Where Is the Real Value?

Different big data solutions differ in the approach in which they store data, but in the end, they all store data in a flat file structure. In general, Hadoop consists of the file system and some operating-system-level data abstractions. This includes a MapReduce engine and the Hadoop Distributed File System (HDFS). A simple Hadoop cluster includes one master node and several worker nodes. The master node consists of the following:

  • Task Tracker
  • Job Tracker
  • Name Node
  • Data Node
The worker node consists of the following:
  • Task Tracker
  • Data Node

Some implementations have only the data node. The data node is the actual area where the data lies. HDFS stores large files (in the range of terabytes to petabytes) distributed across multiple machines. The reliability of data on every node is achieved by replicating the data across all the hosts. Thus, the data is available even when one of the nodes is down. This helps in achieving faster response against queries. This concept is very useful in the case of huge applications like Facebook. As a user, we get a response to our chat request, for example, almost immediately. Consider a scenario where a user has to wait for a long time while chatting. If the message and the subsequent response isn’t delivered immediately, then how many people will actually use these chatting tools?

Going back to the Facebook implementation, if the data is not replicated across the clusters, it won’t be possible to have an appealing implementation. Hadoop distributes the data across machines in a larger cluster, and stores files as a sequence of blocks. These blocks are of identical size except the last block. The size of the block and replication factor can be customized as per need. Files in HDFS strictly follow the write-once approach and hence can only be written or edited by one user at a time. Decisions regarding replication of blocks are made by the name node. The name node receives reports and pulse responses from each of the data nodes. The pulse responses ensure the availability of the corresponding data node. The report contains the details of the blocks on the data node.

Another big data implementation, Cassandra, also uses a similar distribution concept. Cassandra distributes data based on geographic location. Hence, in Cassandra, the data is segregated based on the geographic location of the data usage.

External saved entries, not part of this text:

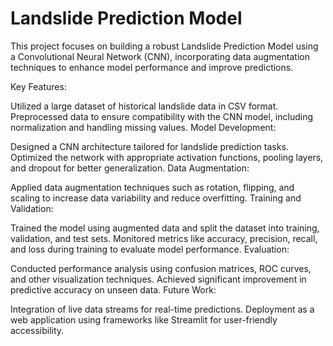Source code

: # Landslide Prediction Model
This project focuses on building a robust Landslide Prediction Model using a Convolutional Neural Network (CNN), incorporating data augmentation techniques to enhance model performance and improve predictions.

Key Features: 

Utilized a large dataset of historical landslide data in CSV format.
Preprocessed data to ensure compatibility with the CNN model, including normalization and handling missing values.
Model Development:

Designed a CNN architecture tailored for landslide prediction tasks.
Optimized the network with appropriate activation functions, pooling layers, and dropout for better generalization.
Data Augmentation:

Applied data augmentation techniques such as rotation, flipping, and scaling to increase data variability and reduce overfitting.
Training and Validation:

Trained the model using augmented data and split the dataset into training, validation, and test sets.
Monitored metrics like accuracy, precision, recall, and loss during training to evaluate model performance.
Evaluation:

Conducted performance analysis using confusion matrices, ROC curves, and other visualization techniques.
Achieved significant improvement in predictive accuracy on unseen data.
Future Work:

Integration of live data streams for real-time predictions.
Deployment as a web application using frameworks like Streamlit for user-friendly accessibility.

Sometimes Small Data Makes a Bigger (and Less Expensive) Impact

As per Rufus Pollock of the Open Knowledge Foundation, there is no point in creating hype around big data while small data is still the place where the real value lies.

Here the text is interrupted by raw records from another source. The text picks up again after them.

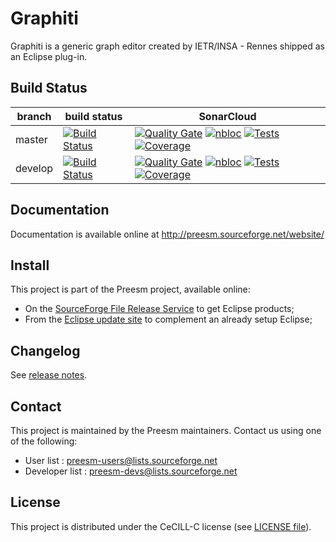 Graphiti
========

Graphiti is a generic graph editor created by IETR/INSA - Rennes shipped as an Eclipse plug-in.

## Build Status

| branch  | build status | SonarCloud |
| ------------- | ------------- |  ------------- |
| master  | [![Build Status](https://travis-ci.org/preesm/graphiti.svg?branch=master)](https://travis-ci.org/preesm/graphiti/branches)  | [![Quality Gate](https://sonarcloud.io/api/badges/gate?key=org.ietr.graphiti:org.ietr.graphiti.parent)](https://sonarcloud.io/dashboard/index/org.ietr.graphiti:org.ietr.graphiti.parent) [![nbloc](https://sonarcloud.io/api/badges/measure?key=org.ietr.graphiti:org.ietr.graphiti.parent&metric=ncloc)](https://sonarcloud.io/component_measures?id=org.ietr.graphiti:org.ietr.graphiti.parent&metric=ncloc) [![Tests](https://sonarcloud.io/api/badges/measure?key=org.ietr.graphiti:org.ietr.graphiti.parent&metric=test_errors)](https://sonarcloud.io/component_measures?id=org.ietr.graphiti%3Aorg.ietr.graphiti.parent&metric=test_errors) [![Coverage](https://sonarcloud.io/api/badges/measure?key=org.ietr.graphiti:org.ietr.graphiti.parent&metric=coverage)](https://sonarcloud.io/component_measures?id=org.ietr.graphiti:org.ietr.graphiti.parent&metric=coverage)  |
| develop  | [![Build Status](https://travis-ci.org/preesm/graphiti.svg?branch=develop)](https://travis-ci.org/preesm/graphiti/branches)  | [![Quality Gate](https://sonarcloud.io/api/badges/gate?key=org.ietr.graphiti:org.ietr.graphiti.parent:develop)](https://sonarcloud.io/dashboard/index/org.ietr.graphiti:org.ietr.graphiti.parent:develop) [![nbloc](https://sonarcloud.io/api/badges/measure?key=org.ietr.graphiti:org.ietr.graphiti.parent:develop&metric=ncloc)](https://sonarcloud.io/component_measures?id=org.ietr.graphiti:org.ietr.graphiti.parent:develop&metric=ncloc) [![Tests](https://sonarcloud.io/api/badges/measure?key=org.ietr.graphiti:org.ietr.graphiti.parent:develop&metric=test_errors)](https://sonarcloud.io/component_measures?id=org.ietr.graphiti%3Aorg.ietr.graphiti.parent:develop&metric=test_errors) [![Coverage](https://sonarcloud.io/api/badges/measure?key=org.ietr.graphiti:org.ietr.graphiti.parent:develop&metric=coverage)](https://sonarcloud.io/component_measures?id=org.ietr.graphiti:org.ietr.graphiti.parent:develop&metric=coverage) |

## Documentation

Documentation is available online at http://preesm.sourceforge.net/website/

## Install

This project is part of the Preesm project, available online:

*   On the [SourceForge File Release Service](https://sourceforge.net/projects/preesm/files/Releases/) to get Eclipse products;
*   From the [Eclipse update site](http://preesm.sourceforge.net/eclipse/update-site/) to complement an already setup Eclipse;

## Changelog

See [release notes](release_notes.md).

## Contact

This project is maintained by the Preesm maintainers. Contact us using one of the following:

*   User list : preesm-users@lists.sourceforge.net
*   Developer list : preesm-devs@lists.sourceforge.net

## License

This project is distributed under the CeCILL-C license (see [LICENSE file](LICENSE)).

As the name suggests, small data is a set of data targeted from a larger set of data. Small data intends to shift the focus from data usage and it also aims to counter the trend of moving toward big data. The small data approach helps in gathering data based on specific requirements using less effort. As a result, it's the more efficient business practice while implementing business intelligence.

At its core, the concept of small data revolves around businesses that require results that necessitate further actions. These results need to be fetched quickly and the subsequent action should also be executed promptly. Thus, we can eliminate the kinds of systems commonly used in big data analytics.

In general, if we consider some of the specific systems that are required for big data acquisition, a company might invest in setting up a lot of server storage, use sophisticated high-end servers and the latest data mining applications to handle different bits of data, including dates and times of user actions, demographic information and other information. This entire data set moves to a central data warehouse, where complex algorithms are used to sort and process the data to display in the form of detailed reports.

We all know that these solutions have benefited many businesses in terms of scalability and availability; there are organizations that find that adopting these approaches require substantial effort. It is also true that in some cases, similar results are achieved using a less-robust data mining strategy.

Small data provides a way for organizations to back down from an obsession with the latest and newest technologies that support more sophisticated business processes. Companies that are promoting small data argue that it is important from the business point of view to use their resources in an efficient manner, so that overspending on technology can be avoided to a certain extent.

We have discussed much about the big data and small data realities, but we must understand that selecting the correct platform (big data or small data) for the correct use is the most important part of the entire exercise. And the truth is that while big data can provide a lot of benefits, it isn't always best.